Kinsaku Nakane (1917 – 1 March 1995) was a landscape garden designer, builder, restorer, and professor. He was the president of the Nakane Garden Research Institute and president of the Osaka University of Fine Arts.

Nakane studied city planning in college and became interested landscape architecture on a vacation trip in Kyoto, Japan. There he learned about Japanese architecture and landscape architecture, professions he was not familiar with before his trip. He visited structures such as the Silver Pavilion, Ryoan-ji Temple, and the Katsura and Shugakuin detached palaces. He inspired by what he saw in Kyoto, and consequently turned down a position in the Tokyo Metropolitan City Planning Department after graduation to better understand what he saw in Kyoto.

Nakane returned to Kyoto where he lived the rest of his life. He had a son, Shiro Nakane, who also made contributions to landscape architecture. Shiro Nakane took over as president of Nakane and Associates, a garden research center and landscape consultancy that was founded by Nakane in 1966. Nakane, by the end of his career, had projects in multiple countries, not just in Kyoto, Japan.

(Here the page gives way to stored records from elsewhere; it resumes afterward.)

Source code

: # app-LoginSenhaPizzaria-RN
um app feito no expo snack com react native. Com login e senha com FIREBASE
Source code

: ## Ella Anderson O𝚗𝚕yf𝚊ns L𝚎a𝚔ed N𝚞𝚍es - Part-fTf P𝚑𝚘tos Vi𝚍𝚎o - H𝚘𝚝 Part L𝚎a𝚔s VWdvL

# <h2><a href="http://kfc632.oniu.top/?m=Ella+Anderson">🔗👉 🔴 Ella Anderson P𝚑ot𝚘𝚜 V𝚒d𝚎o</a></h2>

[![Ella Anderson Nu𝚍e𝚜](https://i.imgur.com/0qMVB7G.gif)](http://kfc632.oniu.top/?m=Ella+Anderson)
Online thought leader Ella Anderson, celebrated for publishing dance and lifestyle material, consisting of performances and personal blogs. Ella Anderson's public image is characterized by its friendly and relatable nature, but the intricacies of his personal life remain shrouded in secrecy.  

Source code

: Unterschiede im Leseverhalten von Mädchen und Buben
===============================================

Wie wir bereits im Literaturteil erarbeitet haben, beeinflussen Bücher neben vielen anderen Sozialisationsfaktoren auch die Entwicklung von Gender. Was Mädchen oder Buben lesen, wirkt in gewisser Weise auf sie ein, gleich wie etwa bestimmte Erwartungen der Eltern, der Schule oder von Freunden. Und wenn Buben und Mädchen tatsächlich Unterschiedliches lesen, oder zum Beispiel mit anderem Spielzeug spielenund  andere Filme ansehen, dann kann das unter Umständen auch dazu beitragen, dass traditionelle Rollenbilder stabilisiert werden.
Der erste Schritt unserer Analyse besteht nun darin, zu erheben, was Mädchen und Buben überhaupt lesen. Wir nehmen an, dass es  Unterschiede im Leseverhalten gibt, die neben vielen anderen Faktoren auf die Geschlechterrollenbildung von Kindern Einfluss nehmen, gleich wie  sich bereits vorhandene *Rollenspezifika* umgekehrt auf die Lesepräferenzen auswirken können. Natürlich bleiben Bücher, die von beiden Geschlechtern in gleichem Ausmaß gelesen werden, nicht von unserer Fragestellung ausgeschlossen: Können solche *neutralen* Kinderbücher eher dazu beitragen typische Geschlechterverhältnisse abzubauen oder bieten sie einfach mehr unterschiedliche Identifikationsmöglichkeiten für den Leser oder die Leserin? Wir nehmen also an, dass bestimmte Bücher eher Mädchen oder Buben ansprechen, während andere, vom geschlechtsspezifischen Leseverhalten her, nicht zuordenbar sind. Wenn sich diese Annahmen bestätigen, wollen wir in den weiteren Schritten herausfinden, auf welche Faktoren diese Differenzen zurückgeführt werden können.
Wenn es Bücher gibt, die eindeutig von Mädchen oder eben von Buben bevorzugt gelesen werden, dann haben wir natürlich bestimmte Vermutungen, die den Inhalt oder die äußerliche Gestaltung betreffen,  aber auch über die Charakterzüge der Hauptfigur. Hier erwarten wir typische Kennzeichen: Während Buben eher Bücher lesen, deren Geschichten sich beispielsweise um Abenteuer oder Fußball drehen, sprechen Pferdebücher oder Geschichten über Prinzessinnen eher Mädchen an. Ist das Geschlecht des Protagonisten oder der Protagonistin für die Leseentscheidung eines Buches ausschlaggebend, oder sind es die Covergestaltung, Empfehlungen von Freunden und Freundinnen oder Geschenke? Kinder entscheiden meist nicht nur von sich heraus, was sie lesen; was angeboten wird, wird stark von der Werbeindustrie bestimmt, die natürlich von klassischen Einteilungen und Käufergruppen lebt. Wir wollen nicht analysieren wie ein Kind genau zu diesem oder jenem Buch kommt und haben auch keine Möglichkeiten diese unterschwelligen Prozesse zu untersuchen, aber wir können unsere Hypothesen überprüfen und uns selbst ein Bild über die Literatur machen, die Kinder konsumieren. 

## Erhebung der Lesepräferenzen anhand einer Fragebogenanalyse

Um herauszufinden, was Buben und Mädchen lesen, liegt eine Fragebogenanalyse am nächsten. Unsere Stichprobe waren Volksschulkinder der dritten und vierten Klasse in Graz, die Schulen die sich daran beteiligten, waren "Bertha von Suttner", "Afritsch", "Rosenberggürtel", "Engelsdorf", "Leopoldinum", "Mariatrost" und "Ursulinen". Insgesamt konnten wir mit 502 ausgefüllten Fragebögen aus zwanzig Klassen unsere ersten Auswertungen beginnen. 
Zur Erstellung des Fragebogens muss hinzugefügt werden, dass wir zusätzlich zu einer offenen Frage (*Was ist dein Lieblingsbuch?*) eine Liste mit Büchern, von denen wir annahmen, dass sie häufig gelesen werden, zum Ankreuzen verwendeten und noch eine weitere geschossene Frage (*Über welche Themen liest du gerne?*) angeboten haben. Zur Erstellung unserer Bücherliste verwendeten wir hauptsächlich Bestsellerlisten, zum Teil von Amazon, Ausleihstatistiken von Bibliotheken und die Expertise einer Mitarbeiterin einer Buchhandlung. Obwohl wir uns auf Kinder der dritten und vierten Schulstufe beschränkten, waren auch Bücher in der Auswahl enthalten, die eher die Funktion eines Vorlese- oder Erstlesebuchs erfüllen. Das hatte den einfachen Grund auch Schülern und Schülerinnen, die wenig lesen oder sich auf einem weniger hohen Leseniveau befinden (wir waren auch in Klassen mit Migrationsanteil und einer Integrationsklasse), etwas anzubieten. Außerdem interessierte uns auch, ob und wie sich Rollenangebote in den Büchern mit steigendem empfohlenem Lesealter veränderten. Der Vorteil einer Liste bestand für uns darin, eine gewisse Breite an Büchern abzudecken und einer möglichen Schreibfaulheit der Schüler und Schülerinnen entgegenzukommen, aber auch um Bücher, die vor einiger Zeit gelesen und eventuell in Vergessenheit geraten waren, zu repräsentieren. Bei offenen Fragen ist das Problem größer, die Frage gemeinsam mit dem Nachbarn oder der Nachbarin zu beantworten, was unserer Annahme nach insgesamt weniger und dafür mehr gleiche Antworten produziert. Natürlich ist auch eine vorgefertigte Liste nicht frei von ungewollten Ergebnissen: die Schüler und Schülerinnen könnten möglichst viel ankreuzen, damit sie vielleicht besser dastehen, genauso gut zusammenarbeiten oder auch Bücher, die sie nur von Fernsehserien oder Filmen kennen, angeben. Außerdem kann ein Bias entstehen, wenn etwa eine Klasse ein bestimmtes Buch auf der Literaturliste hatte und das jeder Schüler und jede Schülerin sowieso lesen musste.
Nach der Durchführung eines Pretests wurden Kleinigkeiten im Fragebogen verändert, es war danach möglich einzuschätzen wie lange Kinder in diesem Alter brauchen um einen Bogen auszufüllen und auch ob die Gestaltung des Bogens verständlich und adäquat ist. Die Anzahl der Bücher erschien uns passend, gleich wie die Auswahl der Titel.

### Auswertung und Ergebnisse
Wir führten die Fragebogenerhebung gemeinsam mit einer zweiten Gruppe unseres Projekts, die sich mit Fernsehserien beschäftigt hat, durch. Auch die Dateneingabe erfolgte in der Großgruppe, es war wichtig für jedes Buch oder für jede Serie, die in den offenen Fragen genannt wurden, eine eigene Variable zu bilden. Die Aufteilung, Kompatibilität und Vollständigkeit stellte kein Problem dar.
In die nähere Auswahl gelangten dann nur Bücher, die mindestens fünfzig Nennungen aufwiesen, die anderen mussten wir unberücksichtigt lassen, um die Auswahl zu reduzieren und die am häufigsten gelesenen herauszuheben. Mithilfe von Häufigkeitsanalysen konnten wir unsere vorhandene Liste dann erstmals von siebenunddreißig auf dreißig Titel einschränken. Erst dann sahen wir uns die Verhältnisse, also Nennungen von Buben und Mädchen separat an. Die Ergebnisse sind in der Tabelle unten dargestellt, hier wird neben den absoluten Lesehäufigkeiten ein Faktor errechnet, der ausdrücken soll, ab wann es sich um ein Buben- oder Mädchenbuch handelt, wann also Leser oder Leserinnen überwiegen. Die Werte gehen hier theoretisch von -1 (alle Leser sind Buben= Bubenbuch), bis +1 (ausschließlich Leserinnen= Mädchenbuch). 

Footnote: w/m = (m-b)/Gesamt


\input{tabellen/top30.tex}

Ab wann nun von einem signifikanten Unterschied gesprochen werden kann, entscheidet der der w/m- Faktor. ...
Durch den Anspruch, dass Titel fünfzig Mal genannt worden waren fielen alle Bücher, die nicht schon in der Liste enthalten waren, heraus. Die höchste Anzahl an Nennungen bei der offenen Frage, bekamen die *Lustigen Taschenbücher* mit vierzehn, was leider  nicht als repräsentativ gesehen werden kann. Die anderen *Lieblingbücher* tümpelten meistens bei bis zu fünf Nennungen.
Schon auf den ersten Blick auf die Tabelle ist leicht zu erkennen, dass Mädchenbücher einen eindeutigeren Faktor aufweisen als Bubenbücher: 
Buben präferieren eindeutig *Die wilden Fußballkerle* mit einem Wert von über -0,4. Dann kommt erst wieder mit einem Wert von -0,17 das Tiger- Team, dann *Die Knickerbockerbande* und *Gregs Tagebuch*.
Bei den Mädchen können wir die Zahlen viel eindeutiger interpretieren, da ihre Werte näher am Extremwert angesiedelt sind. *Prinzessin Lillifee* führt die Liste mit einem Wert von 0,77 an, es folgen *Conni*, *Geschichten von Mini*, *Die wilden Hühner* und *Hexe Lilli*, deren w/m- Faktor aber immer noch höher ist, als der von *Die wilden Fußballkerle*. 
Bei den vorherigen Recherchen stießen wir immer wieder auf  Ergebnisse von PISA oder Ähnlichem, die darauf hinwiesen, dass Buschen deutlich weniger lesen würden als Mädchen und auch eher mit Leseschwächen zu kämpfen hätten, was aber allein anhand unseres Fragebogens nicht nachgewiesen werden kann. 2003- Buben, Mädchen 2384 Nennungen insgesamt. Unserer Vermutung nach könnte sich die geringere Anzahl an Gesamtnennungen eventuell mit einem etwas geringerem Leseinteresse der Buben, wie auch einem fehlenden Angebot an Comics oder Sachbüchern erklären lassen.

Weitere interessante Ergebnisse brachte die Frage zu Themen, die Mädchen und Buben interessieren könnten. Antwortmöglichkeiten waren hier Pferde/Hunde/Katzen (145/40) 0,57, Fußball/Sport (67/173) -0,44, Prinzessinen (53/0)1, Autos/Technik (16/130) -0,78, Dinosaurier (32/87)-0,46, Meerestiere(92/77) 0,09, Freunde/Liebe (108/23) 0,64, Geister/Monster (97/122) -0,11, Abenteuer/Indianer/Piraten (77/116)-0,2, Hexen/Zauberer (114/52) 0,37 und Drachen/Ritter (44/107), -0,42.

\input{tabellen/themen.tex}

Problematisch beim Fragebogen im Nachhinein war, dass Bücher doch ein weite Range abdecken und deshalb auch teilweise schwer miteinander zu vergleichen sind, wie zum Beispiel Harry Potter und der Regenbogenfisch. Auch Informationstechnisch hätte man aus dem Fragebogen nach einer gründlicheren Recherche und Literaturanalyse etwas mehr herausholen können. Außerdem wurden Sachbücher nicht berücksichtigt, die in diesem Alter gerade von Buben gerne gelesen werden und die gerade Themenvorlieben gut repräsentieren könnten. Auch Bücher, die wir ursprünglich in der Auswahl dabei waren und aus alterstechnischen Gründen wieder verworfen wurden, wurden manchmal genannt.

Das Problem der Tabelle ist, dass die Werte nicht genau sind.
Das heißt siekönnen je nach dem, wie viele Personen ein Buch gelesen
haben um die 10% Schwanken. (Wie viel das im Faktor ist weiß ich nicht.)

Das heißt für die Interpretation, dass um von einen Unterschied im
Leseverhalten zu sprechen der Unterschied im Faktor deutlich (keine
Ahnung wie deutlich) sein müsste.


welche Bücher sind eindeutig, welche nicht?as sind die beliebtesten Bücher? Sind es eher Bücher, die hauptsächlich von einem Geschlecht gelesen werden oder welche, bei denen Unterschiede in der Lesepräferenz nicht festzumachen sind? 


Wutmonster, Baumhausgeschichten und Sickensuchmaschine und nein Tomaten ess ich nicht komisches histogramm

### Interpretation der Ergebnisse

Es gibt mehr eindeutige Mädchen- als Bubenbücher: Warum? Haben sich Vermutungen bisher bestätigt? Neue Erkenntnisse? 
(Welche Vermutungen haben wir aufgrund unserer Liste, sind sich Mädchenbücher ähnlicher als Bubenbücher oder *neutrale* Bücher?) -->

Nakane died from a heart attack in Kyoto, Japan on 1 March 1995; he was 77 years old.

==Career==

===Starting in landscape architecture===
Kinsaku Nakane began his landscape architecture career by constructing a complicated fence design in the gardens in which he worked. Once he worked his way up to having his own gardening crew working for him, he believed that there are two phases of being an apprentice in the landscape architecture industry, both lasting five years each. The first phase consisted of apprentices learning the basic skills of construction and maintenance within a garden. The second phase consisted of apprentices making their own construction decisions and being their own teachers by learning from their decisions. The apprentices had to learn the ritualized ceremony of drinking powdered tea because the orientation of the garden is crucial in the ceremonial process.

Nakane admired the aesthetic of the tea-drinking ceremony because anyone could copy the operations of the ceremony, but not everyone could replicate the aesthetic in them, much like building gardens. Nakane did not build his own garden till he was thirty-eight years old, thirteen years after he started working in Kyoto.

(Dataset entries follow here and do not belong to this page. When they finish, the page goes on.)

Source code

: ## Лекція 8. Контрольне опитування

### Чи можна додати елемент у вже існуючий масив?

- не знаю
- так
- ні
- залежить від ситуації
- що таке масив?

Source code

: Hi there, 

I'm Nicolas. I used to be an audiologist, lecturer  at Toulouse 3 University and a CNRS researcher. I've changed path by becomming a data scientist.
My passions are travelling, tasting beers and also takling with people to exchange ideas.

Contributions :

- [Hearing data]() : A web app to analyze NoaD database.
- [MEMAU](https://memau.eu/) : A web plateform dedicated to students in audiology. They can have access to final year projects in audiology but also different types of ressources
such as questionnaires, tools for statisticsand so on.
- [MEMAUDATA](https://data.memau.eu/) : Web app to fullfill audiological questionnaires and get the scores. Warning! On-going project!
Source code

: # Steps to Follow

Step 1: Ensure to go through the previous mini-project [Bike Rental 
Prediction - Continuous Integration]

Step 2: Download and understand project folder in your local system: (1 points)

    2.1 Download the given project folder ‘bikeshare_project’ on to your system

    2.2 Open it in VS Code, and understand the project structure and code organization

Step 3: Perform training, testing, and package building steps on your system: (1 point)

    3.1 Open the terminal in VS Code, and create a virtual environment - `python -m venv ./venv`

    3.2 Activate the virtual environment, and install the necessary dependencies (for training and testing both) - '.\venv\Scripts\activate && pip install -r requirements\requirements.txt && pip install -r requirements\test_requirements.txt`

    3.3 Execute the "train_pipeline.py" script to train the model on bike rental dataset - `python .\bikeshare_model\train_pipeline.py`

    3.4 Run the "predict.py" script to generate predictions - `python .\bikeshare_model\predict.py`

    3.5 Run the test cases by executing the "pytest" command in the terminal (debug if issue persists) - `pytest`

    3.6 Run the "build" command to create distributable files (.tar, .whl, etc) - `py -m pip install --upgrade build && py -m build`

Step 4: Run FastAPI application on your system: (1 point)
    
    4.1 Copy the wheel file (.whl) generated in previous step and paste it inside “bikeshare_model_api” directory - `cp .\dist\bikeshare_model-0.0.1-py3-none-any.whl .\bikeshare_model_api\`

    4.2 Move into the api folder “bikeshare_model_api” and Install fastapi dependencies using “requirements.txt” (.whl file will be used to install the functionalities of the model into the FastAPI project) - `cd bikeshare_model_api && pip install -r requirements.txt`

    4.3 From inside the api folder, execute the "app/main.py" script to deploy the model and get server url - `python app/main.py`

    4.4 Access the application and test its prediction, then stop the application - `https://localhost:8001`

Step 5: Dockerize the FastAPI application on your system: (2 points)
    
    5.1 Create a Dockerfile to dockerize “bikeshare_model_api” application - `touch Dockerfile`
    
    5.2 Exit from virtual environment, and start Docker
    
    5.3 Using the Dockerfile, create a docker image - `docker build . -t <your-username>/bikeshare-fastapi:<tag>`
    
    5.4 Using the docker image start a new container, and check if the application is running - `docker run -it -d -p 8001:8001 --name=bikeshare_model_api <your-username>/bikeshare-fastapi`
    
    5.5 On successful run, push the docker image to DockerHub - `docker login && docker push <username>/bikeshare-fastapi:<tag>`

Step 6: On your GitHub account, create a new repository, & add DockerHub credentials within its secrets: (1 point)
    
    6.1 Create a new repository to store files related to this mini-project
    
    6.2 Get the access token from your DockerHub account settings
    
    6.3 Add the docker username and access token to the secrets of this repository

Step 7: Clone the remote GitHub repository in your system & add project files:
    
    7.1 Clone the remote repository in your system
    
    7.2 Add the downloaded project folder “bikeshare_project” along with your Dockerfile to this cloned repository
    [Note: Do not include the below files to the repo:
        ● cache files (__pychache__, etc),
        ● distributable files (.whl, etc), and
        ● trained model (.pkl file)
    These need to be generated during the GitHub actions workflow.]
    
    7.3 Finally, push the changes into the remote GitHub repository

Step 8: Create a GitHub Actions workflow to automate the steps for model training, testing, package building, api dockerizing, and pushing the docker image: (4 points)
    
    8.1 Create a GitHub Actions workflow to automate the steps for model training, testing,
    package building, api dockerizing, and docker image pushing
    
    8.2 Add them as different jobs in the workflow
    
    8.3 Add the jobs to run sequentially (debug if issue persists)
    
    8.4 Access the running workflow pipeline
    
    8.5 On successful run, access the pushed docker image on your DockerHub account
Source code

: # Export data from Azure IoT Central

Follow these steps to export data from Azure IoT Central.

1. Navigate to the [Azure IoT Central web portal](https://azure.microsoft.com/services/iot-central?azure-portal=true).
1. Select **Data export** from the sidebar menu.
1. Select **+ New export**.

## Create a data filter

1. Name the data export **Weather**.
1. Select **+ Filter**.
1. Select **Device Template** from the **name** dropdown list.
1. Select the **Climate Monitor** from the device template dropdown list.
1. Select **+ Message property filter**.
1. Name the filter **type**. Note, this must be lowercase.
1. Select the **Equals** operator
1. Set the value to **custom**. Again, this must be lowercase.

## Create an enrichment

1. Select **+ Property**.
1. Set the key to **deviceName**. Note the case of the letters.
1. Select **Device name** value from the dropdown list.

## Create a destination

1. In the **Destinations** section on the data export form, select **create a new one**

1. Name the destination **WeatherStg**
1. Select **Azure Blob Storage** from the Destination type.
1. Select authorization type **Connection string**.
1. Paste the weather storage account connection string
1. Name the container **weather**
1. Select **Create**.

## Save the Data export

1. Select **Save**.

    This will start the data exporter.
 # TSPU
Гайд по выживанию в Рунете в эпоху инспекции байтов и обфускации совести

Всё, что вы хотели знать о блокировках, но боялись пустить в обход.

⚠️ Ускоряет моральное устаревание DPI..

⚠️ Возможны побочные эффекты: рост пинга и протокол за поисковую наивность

===Process of designing and building a garden===
Nakane started the process of building a garden by looking into what the client wants the garden to represent. Especially outside of Japan, where some clients want gardens to represent the climate and environment in the country in which the garden will be located, so Nakane mixed traditions, but some clients still want the Japanese style of garden, so those were easier to design and build.

Once Nakane had an idea of the style of garden, he began sketching a design in plan of what he wanted the garden to generally look like. From there he created a detailed plan which was more precise so he can begin to understand how he wanted the important things, like rock-setting, to be arranged in the garden. When all the plans are complete, materials will be ordered, and his workers will begin to get the site ready. Nakane is onsite directing his workers where to organize the important materials like the rocks and the trees. With the organization of the less important materials like moss and bushes, Nakane believed that his workers knew what he wanted, so he did not pay much attention to that side of the work. Nakane believed that if countries did not have their own style of garden, they should not just copy the Japanese style of garden; they should instead use the Japanese style as a model of how their gardens and their society should be interlinked.

===Works of art===
Kinsaku Nakane contributed to gardens and even gardens of his own in Japan, the United States of America, and Singapore. One of his most notable gardens outside Japan is the Tenshin-en (Garden of the Heart of Heaven) at the Museum of Fine Arts, Boston, USA, which he built in 1987. Tenshin-en is a 10,000-square-foot garden that features 178 boulders and over 1750 plants, which exemplifies symbolisms to the New England landscape. Nakane flew in a helicopter over the area to get an idea of what the landscape looked like and to start piecing together ideas for the Fine Arts Museum.

Many people know Nakane from his renovating work done to the great Ryoan-ji Temple in Kyoto, Japan. The Ryoan-ji Temple was built in the 15th century and went through many rebuilds from fires and old age. It was in 1977 when Nakane dared to change the topping of the boundary wall from clay tiles to roof shingles which to many people was controversial because he was not keeping the originality of the Temple.

Some of his other work includes his first project, the Jonangu Shinto Shrine in Kyoto. The Jonangu Shinto Shrine is a garden in a Shinto shrine where people go to pray for good health and fortune. Another notable project of his in the United States is the Japanese garden at the Jimmy Carter Library and Conference Center in Atlanta, Georgia. His garden at the Adachi Museum of Art in Singapore is another project which he completed outside of Kyoto. This garden used the Japanese style because Singapore did not have a style of garden at the time and the client, Mr. Adachi, wanted a unique garden built in a traditional style.